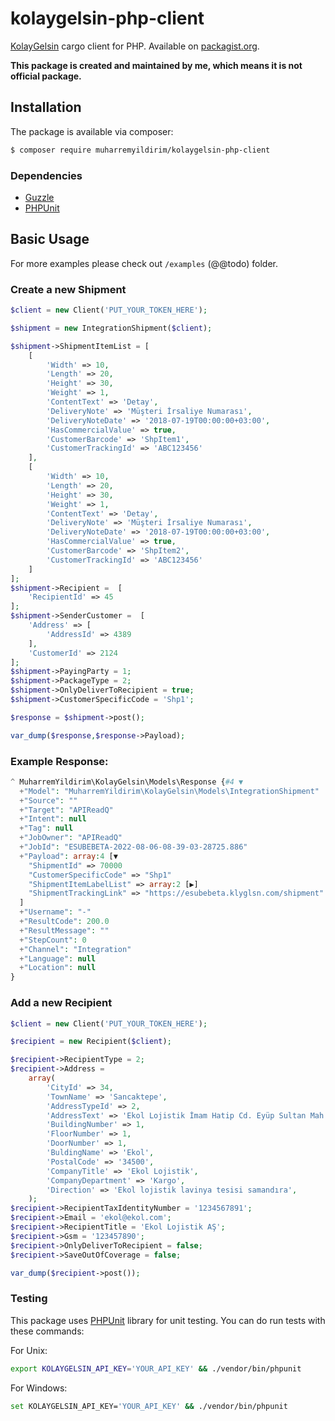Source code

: # kolaygelsin-php-client

[KolayGelsin](https://kolaygelsin.com/) cargo client for PHP. Available on [packagist.org](https://packagist.org/packages/muharremyildirim/kolaygelsin-php-client).

**This package is created and maintained by me, which means it is not official package.**

## Installation

The package is available via composer:

```Bash
$ composer require muharremyildirim/kolaygelsin-php-client
```

### Dependencies

- [Guzzle](https://packagist.org/packages/guzzlehttp/guzzle)
- [PHPUnit](https://packagist.org/packages/phpunit/phpunit)

## Basic Usage

For more examples please check out `/examples` (@@todo) folder.

### Create a new Shipment

```php
$client = new Client('PUT_YOUR_TOKEN_HERE');

$shipment = new IntegrationShipment($client);

$shipment->ShipmentItemList = [
    [
        'Width' => 10,
        'Length' => 20,
        'Height' => 30,
        'Weight' => 1,
        'ContentText' => 'Detay',
        'DeliveryNote' => 'Müşteri İrsaliye Numarası',
        'DeliveryNoteDate' => '2018-07-19T00:00:00+03:00',
        'HasCommercialValue' => true,
        'CustomerBarcode' => 'ShpItem1',
        'CustomerTrackingId' => 'ABC123456'
    ],
    [
        'Width' => 10,
        'Length' => 20,
        'Height' => 30,
        'Weight' => 1,
        'ContentText' => 'Detay',
        'DeliveryNote' => 'Müşteri İrsaliye Numarası',
        'DeliveryNoteDate' => '2018-07-19T00:00:00+03:00',
        'HasCommercialValue' => true,
        'CustomerBarcode' => 'ShpItem2',
        'CustomerTrackingId' => 'ABC123456'
    ]
];
$shipment->Recipient =  [
    'RecipientId' => 45
];
$shipment->SenderCustomer =  [
    'Address' => [
        'AddressId' => 4389
    ],
    'CustomerId' => 2124
];
$shipment->PayingParty = 1;
$shipment->PackageType = 2;
$shipment->OnlyDeliverToRecipient = true;
$shipment->CustomerSpecificCode = 'Shp1';

$response = $shipment->post();

var_dump($response,$response->Payload);
```

### Example Response:

```php
^ MuharremYildirim\KolayGelsin\Models\Response {#4 ▼
  +"Model": "MuharremYildirim\KolayGelsin\Models\IntegrationShipment"
  +"Source": ""
  +"Target": "APIReadQ"
  +"Intent": null
  +"Tag": null
  +"JobOwner": "APIReadQ"
  +"JobId": "ESUBEBETA-2022-08-06-08-39-03-28725.886"
  +"Payload": array:4 [▼
    "ShipmentId" => 70000
    "CustomerSpecificCode" => "Shp1"
    "ShipmentItemLabelList" => array:2 [▶]
    "ShipmentTrackingLink" => "https://esubebeta.klyglsn.com/shipment"
  ]
  +"Username": "-"
  +"ResultCode": 200.0
  +"ResultMessage": ""
  +"StepCount": 0
  +"Channel": "Integration"
  +"Language": null
  +"Location": null
}
```

### Add a new Recipient

```php
$client = new Client('PUT_YOUR_TOKEN_HERE');

$recipient = new Recipient($client);

$recipient->RecipientType = 2;
$recipient->Address =
    array(
        'CityId' => 34,
        'TownName' => 'Sancaktepe',
        'AddressTypeId' => 2,
        'AddressText' => 'Ekol Lojistik İmam Hatip Cd. Eyüp Sultan Mah. Sancaktepe İstanbul',
        'BuildingNumber' => 1,
        'FloorNumber' => 1,
        'DoorNumber' => 1,
        'BuldingName' => 'Ekol',
        'PostalCode' => '34500',
        'CompanyTitle' => 'Ekol Lojistik',
        'CompanyDepartment' => 'Kargo',
        'Direction' => 'Ekol lojistik lavinya tesisi samandıra',
    );
$recipient->RecipientTaxIdentityNumber = '1234567891';
$recipient->Email = 'ekol@ekol.com';
$recipient->RecipientTitle = 'Ekol Lojistik AŞ';
$recipient->Gsm = '123457890';
$recipient->OnlyDeliverToRecipient = false;
$recipient->SaveOutOfCoverage = false;

var_dump($recipient->post());
```

### Testing

This package uses [PHPUnit](https://packagist.org/packages/phpunit/phpunit) library for unit testing. You can do run tests with these commands:

For Unix:

```bash
export KOLAYGELSIN_API_KEY='YOUR_API_KEY' && ./vendor/bin/phpunit
```

For Windows:

```bash
set KOLAYGELSIN_API_KEY='YOUR_API_KEY' && ./vendor/bin/phpunit
```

§ **YOUR INSTRUCTIONS**: An exact copy of all the records is required, with the pictures omitted.

§ **YOUR RESPONSE**:
Source code

: # kolaygelsin-php-client

[KolayGelsin](https://kolaygelsin.com/) cargo client for PHP. Available on [packagist.org](https://packagist.org/packages/muharremyildirim/kolaygelsin-php-client).

**This package is created and maintained by me, which means it is not official package.**

## Installation

The package is available via composer:

```Bash
$ composer require muharremyildirim/kolaygelsin-php-client
```

### Dependencies

- [Guzzle](https://packagist.org/packages/guzzlehttp/guzzle)
- [PHPUnit](https://packagist.org/packages/phpunit/phpunit)

## Basic Usage

For more examples please check out `/examples` (@@todo) folder.

### Create a new Shipment

```php
$client = new Client('PUT_YOUR_TOKEN_HERE');

$shipment = new IntegrationShipment($client);

$shipment->ShipmentItemList = [
    [
        'Width' => 10,
        'Length' => 20,
        'Height' => 30,
        'Weight' => 1,
        'ContentText' => 'Detay',
        'DeliveryNote' => 'Müşteri İrsaliye Numarası',
        'DeliveryNoteDate' => '2018-07-19T00:00:00+03:00',
        'HasCommercialValue' => true,
        'CustomerBarcode' => 'ShpItem1',
        'CustomerTrackingId' => 'ABC123456'
    ],
    [
        'Width' => 10,
        'Length' => 20,
        'Height' => 30,
        'Weight' => 1,
        'ContentText' => 'Detay',
        'DeliveryNote' => 'Müşteri İrsaliye Numarası',
        'DeliveryNoteDate' => '2018-07-19T00:00:00+03:00',
        'HasCommercialValue' => true,
        'CustomerBarcode' => 'ShpItem2',
        'CustomerTrackingId' => 'ABC123456'
    ]
];
$shipment->Recipient =  [
    'RecipientId' => 45
];
$shipment->SenderCustomer =  [
    'Address' => [
        'AddressId' => 4389
    ],
    'CustomerId' => 2124
];
$shipment->PayingParty = 1;
$shipment->PackageType = 2;
$shipment->OnlyDeliverToRecipient = true;
$shipment->CustomerSpecificCode = 'Shp1';

$response = $shipment->post();

var_dump($response,$response->Payload);
```

### Example Response:

```php
^ MuharremYildirim\KolayGelsin\Models\Response {#4 ▼
  +"Model": "MuharremYildirim\KolayGelsin\Models\IntegrationShipment"
  +"Source": ""
  +"Target": "APIReadQ"
  +"Intent": null
  +"Tag": null
  +"JobOwner": "APIReadQ"
  +"JobId": "ESUBEBETA-2022-08-06-08-39-03-28725.886"
  +"Payload": array:4 [▼
    "ShipmentId" => 70000
    "CustomerSpecificCode" => "Shp1"
    "ShipmentItemLabelList" => array:2 [▶]
    "ShipmentTrackingLink" => "https://esubebeta.klyglsn.com/shipment"
  ]
  +"Username": "-"
  +"ResultCode": 200.0
  +"ResultMessage": ""
  +"StepCount": 0
  +"Channel": "Integration"
  +"Language": null
  +"Location": null
}
```

### Add a new Recipient

```php
$client = new Client('PUT_YOUR_TOKEN_HERE');

$recipient = new Recipient($client);

$recipient->RecipientType = 2;
$recipient->Address =
    array(
        'CityId' => 34,
        'TownName' => 'Sancaktepe',
        'AddressTypeId' => 2,
        'AddressText' => 'Ekol Lojistik İmam Hatip Cd. Eyüp Sultan Mah. Sancaktepe İstanbul',
        'BuildingNumber' => 1,
        'FloorNumber' => 1,
        'DoorNumber' => 1,
        'BuldingName' => 'Ekol',
        'PostalCode' => '34500',
        'CompanyTitle' => 'Ekol Lojistik',
        'CompanyDepartment' => 'Kargo',
        'Direction' => 'Ekol lojistik lavinya tesisi samandıra',
    );
$recipient->RecipientTaxIdentityNumber = '1234567891';
$recipient->Email = 'ekol@ekol.com';
$recipient->RecipientTitle = 'Ekol Lojistik AŞ';
$recipient->Gsm = '123457890';
$recipient->OnlyDeliverToRecipient = false;
$recipient->SaveOutOfCoverage = false;

var_dump($recipient->post());
```

### Testing

This package uses [PHPUnit](https://packagist.org/packages/phpunit/phpunit) library for unit testing. You can do run tests with these commands:

For Unix:

```bash
export KOLAYGELSIN_API_KEY='YOUR_API_KEY' && ./vendor/bin/phpunit
```

For Windows:

```bash
set KOLAYGELSIN_API_KEY='YOUR_API_KEY' && ./vendor/bin/phpunit
```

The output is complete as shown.